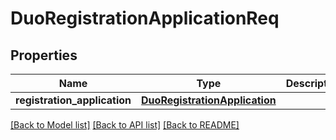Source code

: # DuoRegistrationApplicationReq

## Properties
Name | Type | Description | Notes
------------ | ------------- | ------------- | -------------
**registration_application** | [**DuoRegistrationApplication**](DuoRegistrationApplication.md) |  | 

[[Back to Model list]](../README.md#documentation-for-models) [[Back to API list]](../README.md#documentation-for-api-endpoints) [[Back to README]](../README.md)


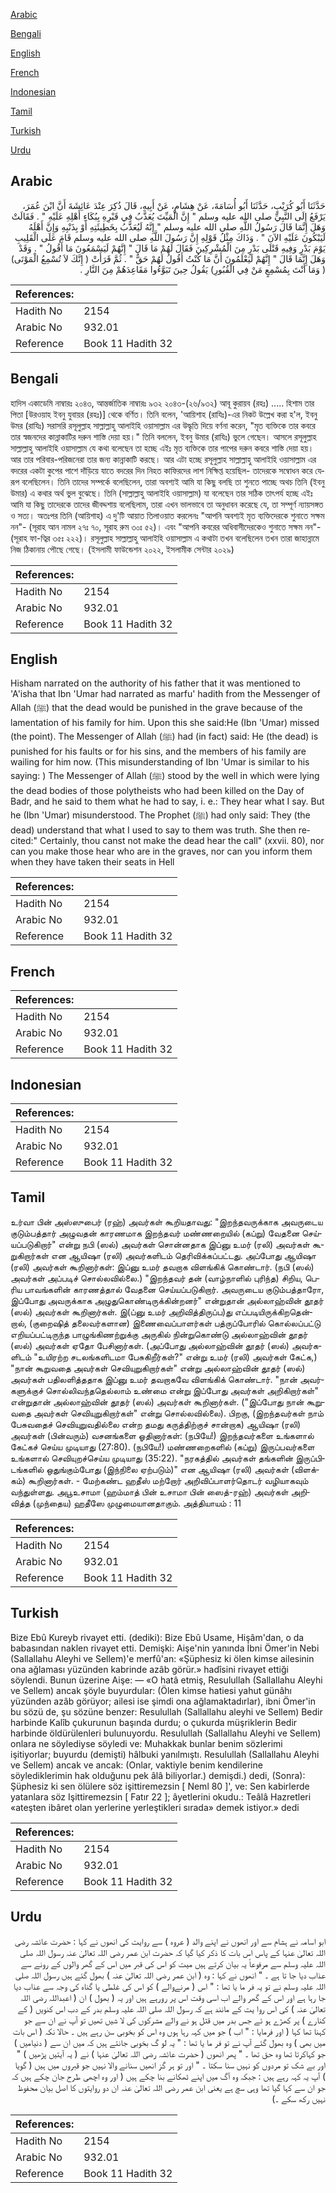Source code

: [Arabic](#arabic)

[Bengali](#bengali)

[English](#english)

[French](#french)

[Indonesian](#indonesian)

[Tamil](#tamil)

[Turkish](#turkish)

[Urdu](#urdu)

## Arabic


<div dir="rtl" lang="ar" style={{fontSize:'larger',backgroundColor:'#f8f9fa',padding:20}}>
حَدَّثَنَا أَبُو كُرَيْبٍ، حَدَّثَنَا أَبُو أُسَامَةَ، عَنْ هِشَامٍ، عَنْ أَبِيهِ، قَالَ ذُكِرَ عِنْدَ عَائِشَةَ أَنَّ ابْنَ عُمَرَ، يَرْفَعُ إِلَى النَّبِيِّ صلى الله عليه وسلم ‏"‏ إِنَّ الْمَيِّتَ يُعَذَّبُ فِي قَبْرِهِ بِبُكَاءِ أَهْلِهِ عَلَيْهِ ‏"‏ ‏.‏ فَقَالَتْ وَهَلَ إِنَّمَا قَالَ رَسُولُ اللَّهِ صلى الله عليه وسلم ‏"‏ إِنَّهُ لَيُعَذَّبُ بِخَطِيئَتِهِ أَوْ بِذَنْبِهِ وَإِنَّ أَهْلَهُ لَيَبْكُونَ عَلَيْهِ الآنَ ‏"‏ ‏.‏ وَذَاكَ مِثْلُ قَوْلِهِ إِنَّ رَسُولَ اللَّهِ صلى الله عليه وسلم قَامَ عَلَى الْقَلِيبِ يَوْمَ بَدْرٍ وَفِيهِ قَتْلَى بَدْرٍ مِنَ الْمُشْرِكِينَ فَقَالَ لَهُمْ مَا قَالَ ‏"‏ إِنَّهُمْ لَيَسْمَعُونَ مَا أَقُولُ ‏"‏ ‏.‏ وَقَدْ وَهَلَ إِنَّمَا قَالَ ‏"‏ إِنَّهُمْ لَيَعْلَمُونَ أَنَّ مَا كُنْتُ أَقُولُ لَهُمْ حَقٌّ ‏"‏ ‏.‏ ثُمَّ قَرَأَتْ ‏(‏ إِنَّكَ لاَ تُسْمِعُ الْمَوْتَى‏)‏ ‏(‏ وَمَا أَنْتَ بِمُسْمِعٍ مَنْ فِي الْقُبُورِ‏)‏ يَقُولُ حِينَ تَبَوَّءُوا مَقَاعِدَهُمْ مِنَ النَّارِ ‏.‏
</div>
<div style={{backgroundColor:'#f8f9fa',padding:20, marginBottom: 10}}><table> <thead> <tr> <th>References:</th> <th></th> </tr> </thead> <tbody><tr><td>Hadith No</td><td>2154</td></tr><tr><td>Arabic No</td><td>932.01</td></tr><tr><td>Reference</td><td>Book 11 Hadith 32</td></tr></tbody></table></div>

## Bengali


<div dir="ltr" lang="bn" style={{fontSize:'larger',backgroundColor:'#f8f9fa',padding:20}}>
হাদিস একাডেমি নাম্বারঃ ২০৪৩, আন্তর্জাতিক নাম্বারঃ ৯৩২ ২০৪৩-(২৬/৯৩২) আবূ কুরায়ব (রহঃ) ..... হিশাম তার পিতা [উরওয়াহ ইবনু যুবায়র (রহঃ)] থেকে বর্ণিত। তিনি বলেন, 'আয়িশাহ (রাযিঃ)-এর নিকট উল্লেখ করা হ'ল, ইবনু উমর (রাযিঃ) সরাসরি রসূলুল্লাহ সাল্লাল্লাহু আলাইহি ওয়াসাল্লাম এর উদ্ধৃতি দিয়ে বর্ণনা করেন, "মৃত ব্যক্তিকে তার কবরে তার স্বজনদের কান্নাকাটির দরুন শাস্তি দেয়া হয়।" তিনি বললেন, ইবনু উমার (রাযিঃ) ভুলে গেছেন। আসলে রসূলুল্লাহ সাল্লাল্লাহু আলাইহি ওয়াসাল্লাম যে কথা বলেছেন তা হচ্ছে এইঃ মৃত ব্যক্তিকে তার পাপের দরুন কবরে শাস্তি দেয়া হয়। আর তার পরিবার-পরিজনেরা তার জন্য কান্নাকাটি করছে। আর এটা হচ্ছে রসূলুল্লাহ সাল্লাল্লাহু আলাইহি ওয়াসাল্লাম এর বদরের একটা কুপের পাশে দাঁড়িয়ে যাতে বদরের দিন নিহত কাফিরদের লাশ নিক্ষিপ্ত হয়েছিল- তাদেরকে সম্বোধন করে যেরূপ বলেছিলেন। তিনি তাদের সম্পর্কে বলেছিলেন, তারা অবশ্যই আমি যা কিছু বলছি তা শুনতে পাচ্ছে অথচ তিনি (ইবনু উমার) এ কথার অর্থ ভুল বুঝেছে। তিনি (সাল্লাল্লাহু আলাইহি ওয়াসাল্লাম) যা বলেছেন তার সঠিক তাৎপর্য হচ্ছে এইঃ আমি যা কিছু তাদেরকে তাদের জীবদ্দশায় বলেছিলাম, তারা এখন ভালভাবে তা অনুধাবন করেছে যে, তা সম্পূর্ণ ন্যায়সঙ্গত ও সত্য। অতঃপর তিনি (আয়িশাহ) এ দু'টি আয়াত তিলাওয়াত করলেনঃ "আপনি অবশ্যই মৃত ব্যক্তিদেরকে শুনাতে সক্ষম নন"- (সূরাহ আন নামল ২৭ঃ ৭০, সূরাহ রুম ৩০ঃ ৫২)। এবং "আপনি কবরের অধিবাসীদেরকেও শুনাতে সক্ষম নন"- (সূরাহ ফা-ত্বির ৩৫ঃ ২২২)। রসূলুল্লাহ সাল্লাল্লাহু আলাইহি ওয়াসাল্লাম এ কথাটা তখন বলেছিলেন তখন তারা জাহান্নামে নিজ ঠিকানায় পৌছে গেছে। (ইসলামী ফাউন্ডেশন ২০২২, ইসলামীক সেন্টার ২০২৯)
</div>
<div style={{backgroundColor:'#f8f9fa',padding:20, marginBottom: 10}}><table> <thead> <tr> <th>References:</th> <th></th> </tr> </thead> <tbody><tr><td>Hadith No</td><td>2154</td></tr><tr><td>Arabic No</td><td>932.01</td></tr><tr><td>Reference</td><td>Book 11 Hadith 32</td></tr></tbody></table></div>

## English


<div dir="ltr" lang="en" style={{fontSize:'larger',backgroundColor:'#f8f9fa',padding:20}}>
Hisham narrated on the authority of his father that it was mentioned to 'A'isha that Ibn 'Umar had narrated as marfu' hadith from the Messenger of Allah (ﷺ) that the dead would be punished in the grave because of the lamentation of his family for him. Upon this she said:He (Ibn 'Umar) missed (the point). The Messenger of Allah (ﷺ) had (in fact) said: He (the dead) is punished for his faults or for his sins, and the members of his family are wailing for him now. (This misunderstanding of Ibn 'Umar is similar to his saying: ) The Messenger of Allah (ﷺ) stood by the well in which were lying the dead bodies of those polytheists who had been killed on the Day of Badr, and he said to them what he had to say, i. e.: They hear what I say. But he (Ibn 'Umar) misunderstood. The Prophet (ﷺ) had only said: They (the dead) understand that what I used to say to them was truth. She then recited:" Certainly, thou canst not make the dead hear the call" (xxvii. 80), nor can you make those hear who are in the graves, nor can you inform them when they have taken their seats in Hell
</div>
<div style={{backgroundColor:'#f8f9fa',padding:20, marginBottom: 10}}><table> <thead> <tr> <th>References:</th> <th></th> </tr> </thead> <tbody><tr><td>Hadith No</td><td>2154</td></tr><tr><td>Arabic No</td><td>932.01</td></tr><tr><td>Reference</td><td>Book 11 Hadith 32</td></tr></tbody></table></div>

## French


<div dir="ltr" lang="fr" style={{fontSize:'larger',backgroundColor:'#f8f9fa',padding:20}}>

</div>
<div style={{backgroundColor:'#f8f9fa',padding:20, marginBottom: 10}}><table> <thead> <tr> <th>References:</th> <th></th> </tr> </thead> <tbody><tr><td>Hadith No</td><td>2154</td></tr><tr><td>Arabic No</td><td>932.01</td></tr><tr><td>Reference</td><td>Book 11 Hadith 32</td></tr></tbody></table></div>

## Indonesian


<div dir="ltr" lang="id" style={{fontSize:'larger',backgroundColor:'#f8f9fa',padding:20}}>

</div>
<div style={{backgroundColor:'#f8f9fa',padding:20, marginBottom: 10}}><table> <thead> <tr> <th>References:</th> <th></th> </tr> </thead> <tbody><tr><td>Hadith No</td><td>2154</td></tr><tr><td>Arabic No</td><td>932.01</td></tr><tr><td>Reference</td><td>Book 11 Hadith 32</td></tr></tbody></table></div>

## Tamil


<div dir="ltr" lang="ta" style={{fontSize:'larger',backgroundColor:'#f8f9fa',padding:20}}>
உர்வா பின் அஸ்ஸுபைர் (ரஹ்) அவர்கள் கூறியதாவது: "இறந்தவருக்காக அவருடைய குடும்பத்தார் அழுவதன் காரணமாக இறந்தவர் மண்ணறையில் (கப்று) வேதனை செய்யப்படுகிறார்" என்று நபி (ஸல்) அவர்கள் சொன்னதாக இப்னு உமர் (ரலி) அவர்கள் கூறுகிறார்கள் என ஆயிஷா (ரலி) அவர்களிடம் தெரிவிக்கப்பட்டது. அப்போது ஆயிஷா (ரலி) அவர்கள் கூறினார்கள்: இப்னு உமர் தவறாக விளங்கிக் கொண்டார். (நபி (ஸல்) அவர்கள் அப்படிச் சொல்லவில்லை.) "இறந்தவர் தன் (வாழ்நாளில் புரிந்த) சிறிய, பெரிய பாவங்களின் காரணத்தால் வேதனை செய்யப்படுகிறார். அவருடைய குடும்பத்தாரோ, இப்போது அவருக்காக அழுதுகொண்டிருக்கின்றனர்" என்றுதான் அல்லாஹ்வின் தூதர் (ஸல்) அவர்கள் கூறினார்கள். இ(ப்னு உமர் அறிவித்திருப்ப)து எப்படியிருக்கிறதென்றால், (குறைஷித் தலைவர்களான) இணைவைப்பாளர்கள் பத்ருப்போரில் கொல்லப்பட்டு எறியப்பட்டிருந்த பாழுங்கிணற்றுக்கு அருகில் நின்றுகொண்டு அல்லாஹ்வின் தூதர் (ஸல்) அவர்கள் ஏதோ பேசினார்கள். (அப்போது அல்லாஹ்வின் தூதர் (ஸல்) அவர்களிடம் "உயிரற்ற சடலங்களிடமா பேசுகிறீர்கள்?" என்று உமர் (ரலி) அவர்கள் கேட்க,) "நான் கூறுவதை அவர்கள் செவியுறுகிறார்கள்" என்று அல்லாஹ்வின் தூதர் (ஸல்) அவர்கள் பதிலளித்ததாக இப்னு உமர் தவறாகவே விளங்கிக் கொண்டார். "நான் அவர்களுக்குச் சொல்லிவந்ததெல்லாம் உண்மை என்று இப்போது அவர்கள் அறிகிறார்கள்" என்றுதான் அல்லாஹ்வின் தூதர் (ஸல்) அவர்கள் கூறினார்கள். ("இப்போது நான் கூறுவதை அவர்கள் செவியுறுகிறார்கள்" என்று சொல்லவில்லை). பிறகு, (இறந்தவர்கள் நாம் பேசுவதைச் செவியுறுவதில்லை என்ற தமது கருத்திற்குச் சான்றாக) ஆயிஷா (ரலி) அவர்கள் (பின்வரும்) வசனங்களை ஓதினார்கள்: (நபியே!) இறந்தவர்களை உங்களால் கேட்கச் செய்ய முடியாது (27:80). (நபியே!) மண்ணறைகளில் (கப்று) இருப்பவர்களை உங்களால் செவியுறச்செய்ய முடியாது (35:22). "நரகத்தில் அவர்கள் தங்களின் இருப்பிடங்களில் ஒதுங்கும்போது (இந்நிலை ஏற்படும்)" என ஆயிஷா (ரலி) அவர்கள் (விளக்கம்) கூறினார்கள். - மேற்கண்ட ஹதீஸ் மற்றோர் அறிவிப்பாளர்தொடர் வழியாகவும் வந்துள்ளது. அபூஉசாமா (ஹம்மாத் பின் உசாமா பின் ஸைத்-ரஹ்) அவர்கள் அறிவித்த (முந்தைய) ஹதீஸே முழுமையானதாகும். அத்தியாயம் : 11
</div>
<div style={{backgroundColor:'#f8f9fa',padding:20, marginBottom: 10}}><table> <thead> <tr> <th>References:</th> <th></th> </tr> </thead> <tbody><tr><td>Hadith No</td><td>2154</td></tr><tr><td>Arabic No</td><td>932.01</td></tr><tr><td>Reference</td><td>Book 11 Hadith 32</td></tr></tbody></table></div>

## Turkish


<div dir="ltr" lang="tr" style={{fontSize:'larger',backgroundColor:'#f8f9fa',padding:20}}>
Bize Ebû Kureyb rivayet etti. (dediki): Bize Ebû Usame, Hişâm'dan, o da babasından naklen rivayet etti. Demişki: Aişe'nin yanında İbni Ömer'in Nebi (Sallallahu Aleyhi ve Sellem)'e merfû'an: «Şüphesiz ki ölen kimse ailesinin ona ağlaması yüzünden kabrinde azâb görür.» hadîsini rivayet ettiği söylendi. Bunun üzerine Aişe: — «O hatâ etmiş, Resulullah (Sallallahu Aleyhi ve Sellem) ancak şöyle buyurdular: (Ölen kimse hatiesi yahut günâhı yüzünden azâb görüyor; ailesi ise şimdi ona ağlamaktadırlar), ibni Ömer'in bu sözü de, şu sözüne benzer: Resulullah (Sallallahu aleyhi ve Sellem) Bedir harbinde Kalîb çukurunun başında durdu; o çukurda müşriklerin Bedir harbinde öldürülenleri bulunuyordu. Resulullah (Sallallahu Aleyhi ve Sellem) onlara ne söylediyse söyledi ve: Muhakkak bunlar benim sözlerimi işitiyorlar; buyurdu (demişti) hâlbuki yanılmıştı. Resulullah (Sallallahu Aleyhi ve Sellem) ancak ve ancak: (Onlar, vaktiyle benim kendilerine söylediklerimin hak olduğunu pek âlâ biliyorlar.) demişdi.) dedi, (Sonra): Şüphesiz ki sen ölülere söz işittiremezsin [ Neml 80 ]', ve: Sen kabirlerde yatanlara söz Işittiremezsin [ Fatır 22 ]; âyetlerini okudu.: Teâlâ Hazretleri «ateşten ibâret olan yerlerine yerleştikleri sırada» demek istiyor.» dedi
</div>
<div style={{backgroundColor:'#f8f9fa',padding:20, marginBottom: 10}}><table> <thead> <tr> <th>References:</th> <th></th> </tr> </thead> <tbody><tr><td>Hadith No</td><td>2154</td></tr><tr><td>Arabic No</td><td>932.01</td></tr><tr><td>Reference</td><td>Book 11 Hadith 32</td></tr></tbody></table></div>

## Urdu


<div dir="rtl" lang="ur" style={{fontSize:'larger',backgroundColor:'#f8f9fa',padding:20}}>
ابو اسامہ نے ہشام سے اور انھوں نے اپنے والد ( عروہ ) سے روایت کی انھوں نے کہا : حضرت عائشہ رضی اللہ تعالیٰ عنہا کے پاس اس بات کا ذکر کیا گیا کہ حضرت ابن عمر رضی اللہ تعالیٰ عنہ رسول اللہ صلی اللہ علیہ وسلم سے مرفوعاً یہ بیان کرتے ہیں میت کو اس کی قبر میں اس کے گھر والوں کے رونے سے عذاب دیا جا تا ہے ۔ " انھوں نے کہا : وہ ( ابن عمر رضی اللہ تعالیٰ عنہ ) بھول گئے ہیں رسول اللہ صلی اللہ علیہ وسلم نے تو یہ فر ما یا تھا : " اس ( مرنےوالے ) کو اس کی غلطی یا گناہ کی وجہ سے عذاب دیا جا رہا ہے اور اس کے گھر والے اب اسی وقت اس پر رورہے ہیں اور یہ ( بھول ) ان ( اعبداللہ رضی اللہ تعالیٰ عنہ ) کی اس روا یت کے مانند ہے کہ رسول اللہ صلی اللہ علیہ وسلم بدر کے دب اس کنویں ( کے کنارے ) پر کھڑے ہو ئے جس بدر میں قتل ہو نے والے مشرکوں کی لا شیں تھیں تو آپ نے ان سے جو کہنا تھا کہا ( اور فرمایا : " اب ) جو میں کہہ رہا ہوں وہ اس کو بخوبی سن رہے ہیں ۔ حالا نکہ ( اس بات میں بھی ) وہ بھول گئے آپ نے تو فر ما یا تھا : " یہ لو گ بخوبی جانتے ہیں کہ میں ان سے ( دنیامیں ) جو کہاکرتا تھا وہ حق تھا ۔ " پھر انھوں ( حضرت عائشہ رضی اللہ تعالیٰ عنہا ) نے ( یہ آیتیں پڑھیں ) " اور بے شک تو مردوں کو نہیں سنا سکتا ۔ " اور تو ہر گز انھیں سنانے والا نہیں جو قبروں میں ہیں ( گویا ) آپ یہ کہہ رہے ہیں : جبکہ وہ آگ میں اپنے ٹھکانے بنا چکے ہیں ( اور وہ اچھی طرح جان چکے ہیں کہ جو ان سے کہا گیا تھا وہی سچ ہے یعنی ابن عمر رضی اللہ تعالیٰ عنہ ان دو روایتوں کا اصل بیان محفوظ نہیں رکھ سکے ۔)
</div>
<div style={{backgroundColor:'#f8f9fa',padding:20, marginBottom: 10}}><table> <thead> <tr> <th>References:</th> <th></th> </tr> </thead> <tbody><tr><td>Hadith No</td><td>2154</td></tr><tr><td>Arabic No</td><td>932.01</td></tr><tr><td>Reference</td><td>Book 11 Hadith 32</td></tr></tbody></table></div>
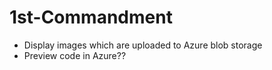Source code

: # 1st-Commandment
- Display images which are uploaded to Azure blob storage
- Preview code in Azure??
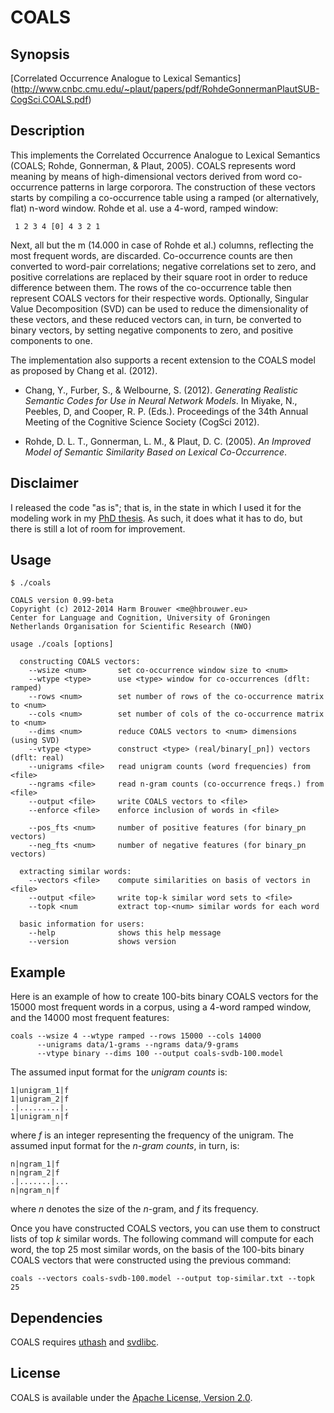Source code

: COALS
=====

Synopsis
--------
[Correlated Occurrence Analogue to Lexical Semantics]
(http://www.cnbc.cmu.edu/~plaut/papers/pdf/RohdeGonnermanPlautSUB-CogSci.COALS.pdf)

Description
-----------

This implements the Correlated Occurrence Analogue to Lexical Semantics
(COALS; Rohde, Gonnerman, & Plaut, 2005). COALS represents word meaning by
means of high-dimensional vectors derived from word co-occurrence patterns
in large corporora. The construction of these vectors starts by compiling
a co-occurrence table using a ramped (or alternatively, flat) n-word window.
Rohde et al. use a 4-word, ramped window:

     1 2 3 4 [0] 4 3 2 1

Next, all but the m (14.000 in case of Rohde et al.) columns, reflecting the
most frequent words, are discarded. Co-occurrence counts are then converted
to word-pair correlations; negative correlations set to zero, and positive
correlations are replaced by their square root in order to reduce difference
between them. The rows of the co-occurrence table then represent COALS
vectors for their respective words. Optionally, Singular Value Decomposition
(SVD) can be used to reduce the dimensionality of these vectors, and these
reduced vectors can, in turn, be converted to binary vectors, by setting
negative components to zero, and positive components to one.

The implementation also supports a recent extension to the COALS model as
proposed by Chang et al. (2012).

* Chang, Y., Furber, S., & Welbourne, S. (2012). *Generating Realistic
  Semantic Codes for Use in Neural Network Models*. In Miyake, N., Peebles,
  D, and Cooper, R. P. (Eds.). Proceedings of the 34th Annual Meeting of the
  Cognitive Science Society (CogSci 2012).

* Rohde, D. L. T., Gonnerman, L. M., & Plaut, D. C. (2005). *An Improved
  Model of Semantic Similarity Based on Lexical Co-Occurrence*.

Disclaimer
----------

I released the code "as is"; that is, in the state in which I used it for
the modeling work in my [PhD
thesis](http://dissertations.ub.rug.nl/faculties/arts/2014/h.brouwer/?pLanguage=en).
As such, it does what it has to do, but there is still a lot of room for
improvement.

Usage
-----

    $ ./coals

    COALS version 0.99-beta
    Copyright (c) 2012-2014 Harm Brouwer <me@hbrouwer.eu>
    Center for Language and Cognition, University of Groningen
    Netherlands Organisation for Scientific Research (NWO)

    usage ./coals [options]

      constructing COALS vectors:
        --wsize <num>       set co-occurrence window size to <num>
        --wtype <type>      use <type> window for co-occurrences (dflt: ramped)
        --rows <num>        set number of rows of the co-occurrence matrix to <num>
        --cols <num>        set number of cols of the co-occurrence matrix to <num>
        --dims <num>        reduce COALS vectors to <num> dimensions (using SVD)
        --vtype <type>      construct <type> (real/binary[_pn]) vectors (dflt: real)
        --unigrams <file>   read unigram counts (word frequencies) from <file>
        --ngrams <file>     read n-gram counts (co-occurrence freqs.) from <file>
        --output <file>     write COALS vectors to <file>
        --enforce <file>    enforce inclusion of words in <file>

        --pos_fts <num>     number of positive features (for binary_pn vectors)
        --neg_fts <num>     number of negative features (for binary_pn vectors)

      extracting similar words:
        --vectors <file>    compute similarities on basis of vectors in <file>
        --output <file>     write top-k similar word sets to <file>
        --topk <num         extract top-<num> similar words for each word

      basic information for users:
        --help              shows this help message
        --version           shows version

Example
-------

Here is an example of how to create 100-bits binary COALS vectors for the
15000 most frequent words in a corpus, using a 4-word ramped window, and the
14000 most frequent features:

    coals --wsize 4 --wtype ramped --rows 15000 --cols 14000
          --unigrams data/1-grams --ngrams data/9-grams
          --vtype binary --dims 100 --output coals-svdb-100.model

The assumed input format for the *unigram counts* is:

    1|unigram_1|f
    1|unigram_2|f
    .|.........|.
    1|unigram_n|f

where *f* is an integer representing the frequency of the unigram. The assumed
input format for the *n-gram counts*, in turn, is:

    n|ngram_1|f
    n|ngram_2|f
    .|.......|...
    n|ngram_n|f

where *n* denotes the size of the *n*-gram, and *f* its frequency.

Once you have constructed COALS vectors, you can use them to construct lists
of top $k$ similar words. The following command will compute for each word,
the top 25 most similar words, on the basis of the 100-bits binary COALS
vectors that were constructed using the previous command:

    coals --vectors coals-svdb-100.model --output top-similar.txt --topk 25

Dependencies
------------

COALS requires [uthash](http://troydhanson.github.io/uthash/) and
[svdlibc](https://github.com/lucasmaystre/svdlibc).

License
-------

COALS is available under the [Apache License, Version
2.0](http://www.apache.org/licenses/LICENSE-2.0.html).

# Work task
Using the records above, write out exactly the lines between the one holding "The implementation also" and the one holding "cols of the co-occurrence matrix to <num>", inclusive; leave everything else out.

# The answer
The implementation also supports a recent extension to the COALS model as
proposed by Chang et al. (2012).

* Chang, Y., Furber, S., & Welbourne, S. (2012). *Generating Realistic
  Semantic Codes for Use in Neural Network Models*. In Miyake, N., Peebles,
  D, and Cooper, R. P. (Eds.). Proceedings of the 34th Annual Meeting of the
  Cognitive Science Society (CogSci 2012).

* Rohde, D. L. T., Gonnerman, L. M., & Plaut, D. C. (2005). *An Improved
  Model of Semantic Similarity Based on Lexical Co-Occurrence*.

Disclaimer
----------

I released the code "as is"; that is, in the state in which I used it for
the modeling work in my [PhD
thesis](http://dissertations.ub.rug.nl/faculties/arts/2014/h.brouwer/?pLanguage=en).
As such, it does what it has to do, but there is still a lot of room for
improvement.

Usage
-----

    $ ./coals

    COALS version 0.99-beta
    Copyright (c) 2012-2014 Harm Brouwer <me@hbrouwer.eu>
    Center for Language and Cognition, University of Groningen
    Netherlands Organisation for Scientific Research (NWO)

    usage ./coals [options]

      constructing COALS vectors:
        --wsize <num>       set co-occurrence window size to <num>
        --wtype <type>      use <type> window for co-occurrences (dflt: ramped)
        --rows <num>        set number of rows of the co-occurrence matrix to <num>
        --cols <num>        set number of cols of the co-occurrence matrix to <num>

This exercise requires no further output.